Not so fast… what if there were ways to change how you handle these situations. What if you could solve conflicts and deal with confrontations in a way that would leave you feeling more comfortable and less upset? If that sounds like more fun to you, read on and discover five keys that will help you unlock your personal conflict management toolbox
It is important that you understand the definition of confrontation before you can learn to effectively manage it. According to the dictionary definition, confrontation is “discord that results from clashing ideas or opinions.” Confrontation is not simply a disagreement, it occurs when the people involved are viewing it as a “clash” that cannot be resolved.
The five keys
The first key–when trying to avoid confrontations–is that you should stop trying to avoid them. This might sound a little crazy at first, but think about it, is it really possible to avoid confrontation altogether? Well maybe if you sat in a cave and never talk to anyone, but then you wouldn’t be reading this article. So if you want to dramatically reduce your anxiety about confrontation use key number one and stop trying to avoid conflict and confrontation.

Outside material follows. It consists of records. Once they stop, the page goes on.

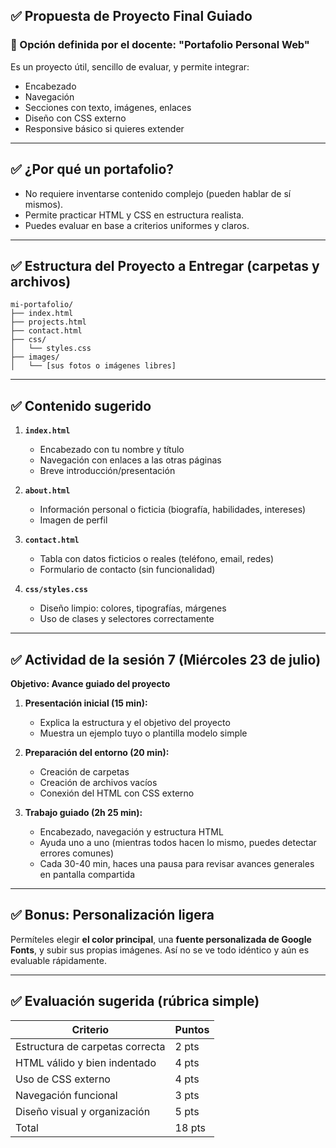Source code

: ## ✅ Propuesta de Proyecto Final Guiado

### 🧩 Opción definida por el docente: **"Portafolio Personal Web"**

Es un proyecto útil, sencillo de evaluar, y permite integrar:

- Encabezado
- Navegación
- Secciones con texto, imágenes, enlaces
- Diseño con CSS externo
- Responsive básico si quieres extender

---

## ✅ ¿Por qué un portafolio?

- No requiere inventarse contenido complejo (pueden hablar de sí mismos).
- Permite practicar HTML y CSS en estructura realista.
- Puedes evaluar en base a criterios uniformes y claros.

---

## ✅ Estructura del Proyecto a Entregar (carpetas y archivos)

```
mi-portafolio/
├── index.html
├── projects.html
├── contact.html
├── css/
│   └── styles.css
├── images/
│   └── [sus fotos o imágenes libres]
```

---

## ✅ Contenido sugerido

1. **`index.html`**

   - Encabezado con tu nombre y título
   - Navegación con enlaces a las otras páginas
   - Breve introducción/presentación

2. **`about.html`**

   - Información personal o ficticia (biografía, habilidades, intereses)
   - Imagen de perfil

3. **`contact.html`**

   - Tabla con datos ficticios o reales (teléfono, email, redes)
   - Formulario de contacto (sin funcionalidad)

4. **`css/styles.css`**

   - Diseño limpio: colores, tipografías, márgenes
   - Uso de clases y selectores correctamente

---

## ✅ Actividad de la sesión 7 (Miércoles 23 de julio)

**Objetivo: Avance guiado del proyecto**

1. **Presentación inicial (15 min):**

   - Explica la estructura y el objetivo del proyecto
   - Muestra un ejemplo tuyo o plantilla modelo simple

2. **Preparación del entorno (20 min):**

   - Creación de carpetas
   - Creación de archivos vacíos
   - Conexión del HTML con CSS externo

3. **Trabajo guiado (2h 25 min):**

   - Encabezado, navegación y estructura HTML
   - Ayuda uno a uno (mientras todos hacen lo mismo, puedes detectar errores comunes)
   - Cada 30-40 min, haces una pausa para revisar avances generales en pantalla compartida

---

## ✅ Bonus: Personalización ligera

Permíteles elegir **el color principal**, una **fuente personalizada de Google Fonts**, y subir sus propias imágenes. Así no se ve todo idéntico y aún es evaluable rápidamente.

---

## ✅ Evaluación sugerida (rúbrica simple)

| Criterio                        | Puntos |
| ------------------------------- | ------ |
| Estructura de carpetas correcta | 2 pts  |
| HTML válido y bien indentado    | 4 pts  |
| Uso de CSS externo              | 4 pts  |
| Navegación funcional            | 3 pts  |
| Diseño visual y organización    | 5 pts  |
| Total                           | 18 pts |

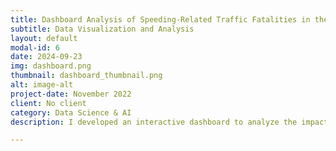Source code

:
```yaml
---
title: Dashboard Analysis of Speeding-Related Traffic Fatalities in the USA
subtitle: Data Visualization and Analysis
layout: default
modal-id: 6
date: 2024-09-23
img: dashboard.png
thumbnail: dashboard_thumbnail.png
alt: image-alt
project-date: November 2022
client: No client
category: Data Science & AI
description: I developed an interactive dashboard to analyze the impact of speeding on traffic fatalities in the USA, using data on age, gender, road conditions, and alcohol involvement.

---
```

The second key to successful conflict management is to rethink how you define confrontation. When you begin to understand that what you’re actually trying to avoid is judgment from others, not getting your way, or possibly losing a relationship that you value, then you’ll start to realize it is the outcome that you’re avoiding, not the confrontation itself.
When you constantly see confrontation as something to be avoided, you will remain in a state of fear that will stimulate the “fight or flight” reaction–minimizing your ability to come up with ideas to manage the situation effectively.
Try this definition of confrontation on for size “to bring face to face.” Meeting someone face to face, does not need to be a confrontation. Expecting that you may have a difference of opinion will help you relax and be able to resolve any differences that arise.
Now that you’ve stopped avoiding conflict and redefined it, you can also stop getting defensive, aggressive, or just running for the hills. Start by learning some creative ways to handle confrontation when it comes your way–ones that satisfy everyone involved.
Now for key number three, when you find yourself gearing up to avoid a confrontation, use your uncomfortable feelings as a signal to yourself, a warning of sorts that you need to stop and reflect on the situation. Think about the situation as an explorer would. There is always something worthy of discovery, something that remains untapped and could provide some precious knowledge and experience.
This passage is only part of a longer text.